Copy out each line below exactly as it appears.

** RECORDS SHOWN follows **

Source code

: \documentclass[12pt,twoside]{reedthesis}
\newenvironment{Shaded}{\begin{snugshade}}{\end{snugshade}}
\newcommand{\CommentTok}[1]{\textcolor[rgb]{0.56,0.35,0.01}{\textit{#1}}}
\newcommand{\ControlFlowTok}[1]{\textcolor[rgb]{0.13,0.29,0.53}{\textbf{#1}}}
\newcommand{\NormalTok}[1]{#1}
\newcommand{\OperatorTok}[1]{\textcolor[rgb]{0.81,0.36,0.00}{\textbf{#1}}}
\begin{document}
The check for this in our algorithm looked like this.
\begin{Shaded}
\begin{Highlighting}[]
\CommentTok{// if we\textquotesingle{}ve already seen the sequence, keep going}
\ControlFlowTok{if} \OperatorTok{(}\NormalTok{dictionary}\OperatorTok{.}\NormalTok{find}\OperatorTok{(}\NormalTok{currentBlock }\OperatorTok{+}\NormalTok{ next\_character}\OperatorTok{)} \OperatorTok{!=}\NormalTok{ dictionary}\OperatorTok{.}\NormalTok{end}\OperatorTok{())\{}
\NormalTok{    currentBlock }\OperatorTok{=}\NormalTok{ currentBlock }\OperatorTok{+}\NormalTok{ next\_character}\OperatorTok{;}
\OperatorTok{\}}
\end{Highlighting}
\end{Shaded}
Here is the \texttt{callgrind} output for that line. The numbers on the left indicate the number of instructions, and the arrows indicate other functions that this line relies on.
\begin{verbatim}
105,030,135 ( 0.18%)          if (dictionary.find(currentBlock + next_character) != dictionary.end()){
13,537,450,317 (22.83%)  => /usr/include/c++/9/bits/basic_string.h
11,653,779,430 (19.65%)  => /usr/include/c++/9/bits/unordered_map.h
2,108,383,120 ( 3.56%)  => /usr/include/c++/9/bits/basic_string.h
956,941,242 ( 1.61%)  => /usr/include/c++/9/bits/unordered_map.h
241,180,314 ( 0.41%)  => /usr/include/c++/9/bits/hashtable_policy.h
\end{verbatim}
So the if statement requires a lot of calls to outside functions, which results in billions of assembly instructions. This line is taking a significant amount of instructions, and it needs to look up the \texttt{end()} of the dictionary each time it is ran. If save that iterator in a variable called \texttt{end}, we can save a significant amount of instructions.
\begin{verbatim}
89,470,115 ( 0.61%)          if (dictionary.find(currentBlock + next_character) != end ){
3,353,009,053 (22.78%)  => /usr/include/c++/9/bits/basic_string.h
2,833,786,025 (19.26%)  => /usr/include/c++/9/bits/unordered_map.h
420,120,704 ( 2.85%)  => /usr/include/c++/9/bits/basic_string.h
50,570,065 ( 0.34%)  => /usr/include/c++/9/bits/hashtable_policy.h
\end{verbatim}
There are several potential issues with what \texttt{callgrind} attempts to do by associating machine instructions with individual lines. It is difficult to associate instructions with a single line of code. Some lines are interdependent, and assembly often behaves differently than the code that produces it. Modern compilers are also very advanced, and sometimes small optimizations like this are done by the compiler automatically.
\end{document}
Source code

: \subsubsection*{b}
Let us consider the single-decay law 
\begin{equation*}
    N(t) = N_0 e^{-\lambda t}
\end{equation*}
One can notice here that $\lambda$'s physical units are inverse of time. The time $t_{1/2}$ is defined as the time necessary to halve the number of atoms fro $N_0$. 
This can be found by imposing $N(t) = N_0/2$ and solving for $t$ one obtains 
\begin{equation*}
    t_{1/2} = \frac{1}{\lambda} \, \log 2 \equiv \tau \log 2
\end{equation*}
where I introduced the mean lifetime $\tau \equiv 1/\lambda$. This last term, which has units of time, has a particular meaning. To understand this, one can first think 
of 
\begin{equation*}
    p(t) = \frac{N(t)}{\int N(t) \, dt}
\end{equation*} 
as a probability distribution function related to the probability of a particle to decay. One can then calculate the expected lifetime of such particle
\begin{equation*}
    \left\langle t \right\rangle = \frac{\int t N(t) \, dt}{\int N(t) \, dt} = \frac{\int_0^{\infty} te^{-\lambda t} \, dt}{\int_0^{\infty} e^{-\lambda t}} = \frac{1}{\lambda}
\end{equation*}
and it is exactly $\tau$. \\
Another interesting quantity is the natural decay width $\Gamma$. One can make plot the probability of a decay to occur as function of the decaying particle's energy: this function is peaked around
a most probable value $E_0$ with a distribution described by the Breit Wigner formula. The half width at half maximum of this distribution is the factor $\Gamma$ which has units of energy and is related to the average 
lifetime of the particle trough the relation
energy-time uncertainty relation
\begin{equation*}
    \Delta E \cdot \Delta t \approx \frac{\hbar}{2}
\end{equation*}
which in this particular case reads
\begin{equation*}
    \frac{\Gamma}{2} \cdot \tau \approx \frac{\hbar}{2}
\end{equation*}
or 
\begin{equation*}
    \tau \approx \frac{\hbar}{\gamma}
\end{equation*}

** End of RECORDS SHOWN **

SOLUTION TO THIS TASK:
Source code

: \documentclass[12pt,twoside]{reedthesis}
\newenvironment{Shaded}{\begin{snugshade}}{\end{snugshade}}
\newcommand{\CommentTok}[1]{\textcolor[rgb]{0.56,0.35,0.01}{\textit{#1}}}
\newcommand{\ControlFlowTok}[1]{\textcolor[rgb]{0.13,0.29,0.53}{\textbf{#1}}}
\newcommand{\NormalTok}[1]{#1}
\newcommand{\OperatorTok}[1]{\textcolor[rgb]{0.81,0.36,0.00}{\textbf{#1}}}
\begin{document}
The check for this in our algorithm looked like this.
\begin{Shaded}
\begin{Highlighting}[]
\CommentTok{// if we\textquotesingle{}ve already seen the sequence, keep going}
\ControlFlowTok{if} \OperatorTok{(}\NormalTok{dictionary}\OperatorTok{.}\NormalTok{find}\OperatorTok{(}\NormalTok{currentBlock }\OperatorTok{+}\NormalTok{ next\_character}\OperatorTok{)} \OperatorTok{!=}\NormalTok{ dictionary}\OperatorTok{.}\NormalTok{end}\OperatorTok{())\{}
\NormalTok{    currentBlock }\OperatorTok{=}\NormalTok{ currentBlock }\OperatorTok{+}\NormalTok{ next\_character}\OperatorTok{;}
\OperatorTok{\}}
\end{Highlighting}
\end{Shaded}
Here is the \texttt{callgrind} output for that line. The numbers on the left indicate the number of instructions, and the arrows indicate other functions that this line relies on.
\begin{verbatim}
105,030,135 ( 0.18%)          if (dictionary.find(currentBlock + next_character) != dictionary.end()){
13,537,450,317 (22.83%)  => /usr/include/c++/9/bits/basic_string.h
11,653,779,430 (19.65%)  => /usr/include/c++/9/bits/unordered_map.h
2,108,383,120 ( 3.56%)  => /usr/include/c++/9/bits/basic_string.h
956,941,242 ( 1.61%)  => /usr/include/c++/9/bits/unordered_map.h
241,180,314 ( 0.41%)  => /usr/include/c++/9/bits/hashtable_policy.h
\end{verbatim}
So the if statement requires a lot of calls to outside functions, which results in billions of assembly instructions. This line is taking a significant amount of instructions, and it needs to look up the \texttt{end()} of the dictionary each time it is ran. If save that iterator in a variable called \texttt{end}, we can save a significant amount of instructions.
\begin{verbatim}
89,470,115 ( 0.61%)          if (dictionary.find(currentBlock + next_character) != end ){
3,353,009,053 (22.78%)  => /usr/include/c++/9/bits/basic_string.h
2,833,786,025 (19.26%)  => /usr/include/c++/9/bits/unordered_map.h
420,120,704 ( 2.85%)  => /usr/include/c++/9/bits/basic_string.h
50,570,065 ( 0.34%)  => /usr/include/c++/9/bits/hashtable_policy.h
\end{verbatim}
There are several potential issues with what \texttt{callgrind} attempts to do by associating machine instructions with individual lines. It is difficult to associate instructions with a single line of code. Some lines are interdependent, and assembly often behaves differently than the code that produces it. Modern compilers are also very advanced, and sometimes small optimizations like this are done by the compiler automatically.
\end{document}
Source code

: \subsubsection*{b}
Let us consider the single-decay law 
\begin{equation*}
    N(t) = N_0 e^{-\lambda t}
\end{equation*}
One can notice here that $\lambda$'s physical units are inverse of time. The time $t_{1/2}$ is defined as the time necessary to halve the number of atoms fro $N_0$. 
This can be found by imposing $N(t) = N_0/2$ and solving for $t$ one obtains 
\begin{equation*}
    t_{1/2} = \frac{1}{\lambda} \, \log 2 \equiv \tau \log 2
\end{equation*}
where I introduced the mean lifetime $\tau \equiv 1/\lambda$. This last term, which has units of time, has a particular meaning. To understand this, one can first think 
of 
\begin{equation*}
    p(t) = \frac{N(t)}{\int N(t) \, dt}
\end{equation*} 
as a probability distribution function related to the probability of a particle to decay. One can then calculate the expected lifetime of such particle
\begin{equation*}
    \left\langle t \right\rangle = \frac{\int t N(t) \, dt}{\int N(t) \, dt} = \frac{\int_0^{\infty} te^{-\lambda t} \, dt}{\int_0^{\infty} e^{-\lambda t}} = \frac{1}{\lambda}
\end{equation*}
and it is exactly $\tau$. \\
Another interesting quantity is the natural decay width $\Gamma$. One can make plot the probability of a decay to occur as function of the decaying particle's energy: this function is peaked around
a most probable value $E_0$ with a distribution described by the Breit Wigner formula. The half width at half maximum of this distribution is the factor $\Gamma$ which has units of energy and is related to the average 
lifetime of the particle trough the relation
energy-time uncertainty relation
\begin{equation*}
    \Delta E \cdot \Delta t \approx \frac{\hbar}{2}
\end{equation*}
which in this particular case reads
\begin{equation*}
    \frac{\Gamma}{2} \cdot \tau \approx \frac{\hbar}{2}
\end{equation*}
or 
\begin{equation*}
    \tau \approx \frac{\hbar}{\gamma}
\end{equation*}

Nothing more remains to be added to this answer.